ユニファイドコミュニケーション(UC)に対して私が持っているイメージは「10年以上前からUC、UCと言われているが売れたためしが ない、困った代物」というものです。  最近、またUCという言葉を聞くことが多くなったのですが、10年前のUCと今のUCは何が違うのでしょう?

 1月15日の日経新聞に「スマホで社内情報共有大規模に 住商・全日空、業務効率化で 」という記事が掲載されました。 中身はUCです。 記事を部分的に引用します。

”住友商事や全日本空輸など大手企業が、スマートフォン(スマホ)など携帯端末を使った大規模情報システムを相次ぎ導入する。それぞれ国内外の約3万人の 社員がスマホを使ってクラウド経由で社内基幹システムに接続。双方向に情報をやり取りして、いつでもどこでも設計作業や市場分析などの業務を効率的にでき る。商品開発や意思決定のスピードが大幅に高まり、従業員の働き方も大きく変わりそうだ。

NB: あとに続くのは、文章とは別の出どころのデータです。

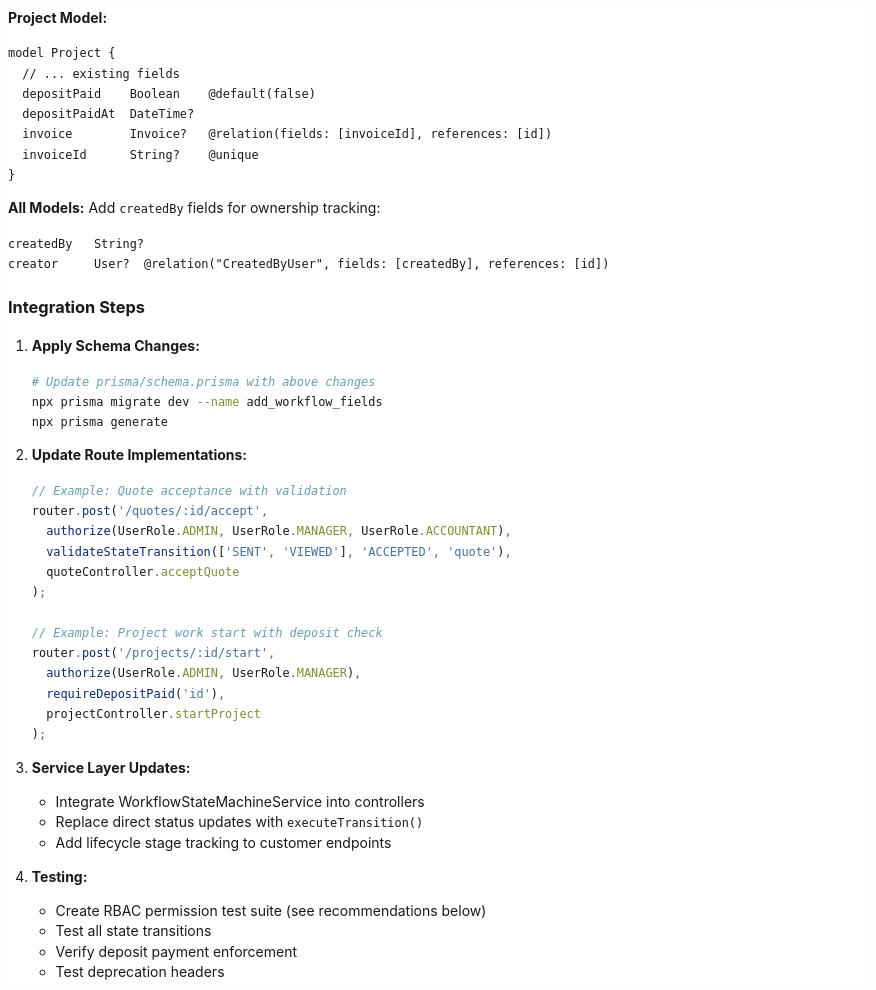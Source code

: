 **Project Model:**
```prisma
model Project {
  // ... existing fields
  depositPaid    Boolean    @default(false)
  depositPaidAt  DateTime?
  invoice        Invoice?   @relation(fields: [invoiceId], references: [id])
  invoiceId      String?    @unique
}
```

**All Models:**
Add `createdBy` fields for ownership tracking:
```prisma
createdBy   String?
creator     User?  @relation("CreatedByUser", fields: [createdBy], references: [id])
```

### Integration Steps

1. **Apply Schema Changes:**
   ```bash
   # Update prisma/schema.prisma with above changes
   npx prisma migrate dev --name add_workflow_fields
   npx prisma generate
   ```

2. **Update Route Implementations:**
   ```typescript
   // Example: Quote acceptance with validation
   router.post('/quotes/:id/accept',
     authorize(UserRole.ADMIN, UserRole.MANAGER, UserRole.ACCOUNTANT),
     validateStateTransition(['SENT', 'VIEWED'], 'ACCEPTED', 'quote'),
     quoteController.acceptQuote
   );

   // Example: Project work start with deposit check
   router.post('/projects/:id/start',
     authorize(UserRole.ADMIN, UserRole.MANAGER),
     requireDepositPaid('id'),
     projectController.startProject
   );
   ```

3. **Service Layer Updates:**
   - Integrate WorkflowStateMachineService into controllers
   - Replace direct status updates with `executeTransition()`
   - Add lifecycle stage tracking to customer endpoints

4. **Testing:**
   - Create RBAC permission test suite (see recommendations below)
   - Test all state transitions
   - Verify deposit payment enforcement
   - Test deprecation headers
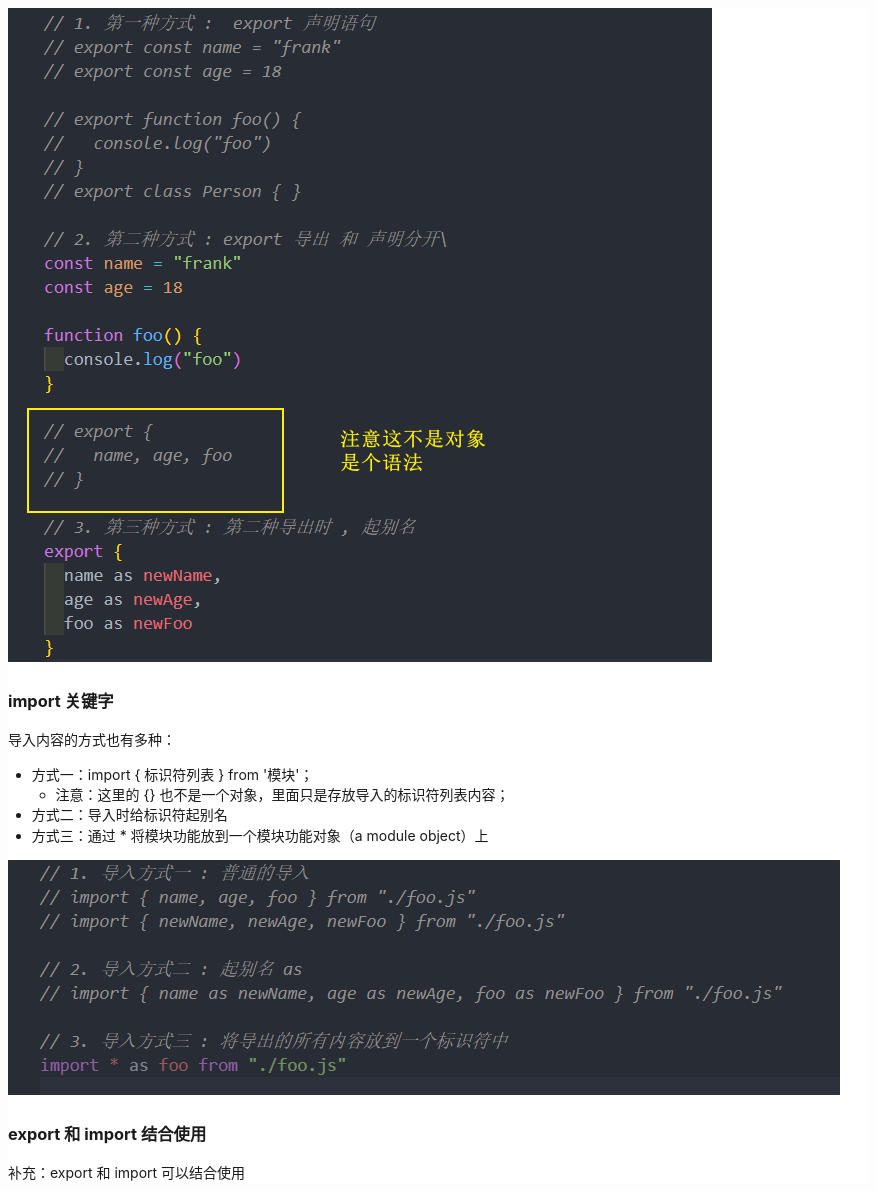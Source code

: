 ![图片](../.vuepress/public/images/export11.png)
### import 关键字 
导入内容的方式也有多种：
* 方式一：import { 标识符列表 } from '模块'；
  * 注意：这里的 {} 也不是一个对象，里面只是存放导入的标识符列表内容；
* 方式二：导入时给标识符起别名
* 方式三：通过 * 将模块功能放到一个模块功能对象（a module object）上

![图片](../.vuepress/public/images/import01.png)
### export 和 import 结合使用
补充：export 和 import 可以结合使用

 各社が導入する情報共有システムは「ユニファイド・コミュニケーション(UC)」と呼ばれる。パソコンが中心だった情報システムをスマホやタブレット (多機能携帯端末)に置き換え機動性を高める。”

 この記事でのUCの定義はパソコンが中心だった情報システムをスマートデバイスに置き換え、機動性を高めること、というものです。 情報システムの利用 をスマートデバイスで革新する、ということです。 10年前のUCは文字通り、コミュニケーションの統合で、電話、メール、IMなどの通信手段を時と場合 に応じて適切に選択でき、業務の効率化を図ることが目的でした。 

 スマートデバイスの普及がUCの定義を変えてしまったのです。 もう一つの大きな変化はクラウド。 10年前のUCはオンプレが前提でした。  クラウ ドベースになったとたん、UC導入の敷居はぐっと低くなります。 なにもANAや住商のように全社で導入しなくても、必要な部署、必要なユーザーにだけ導 入するのも簡単です。

 スマートデバイスとクラウドで、UCが「売れそうな」商品になったことは間違いなさそうです。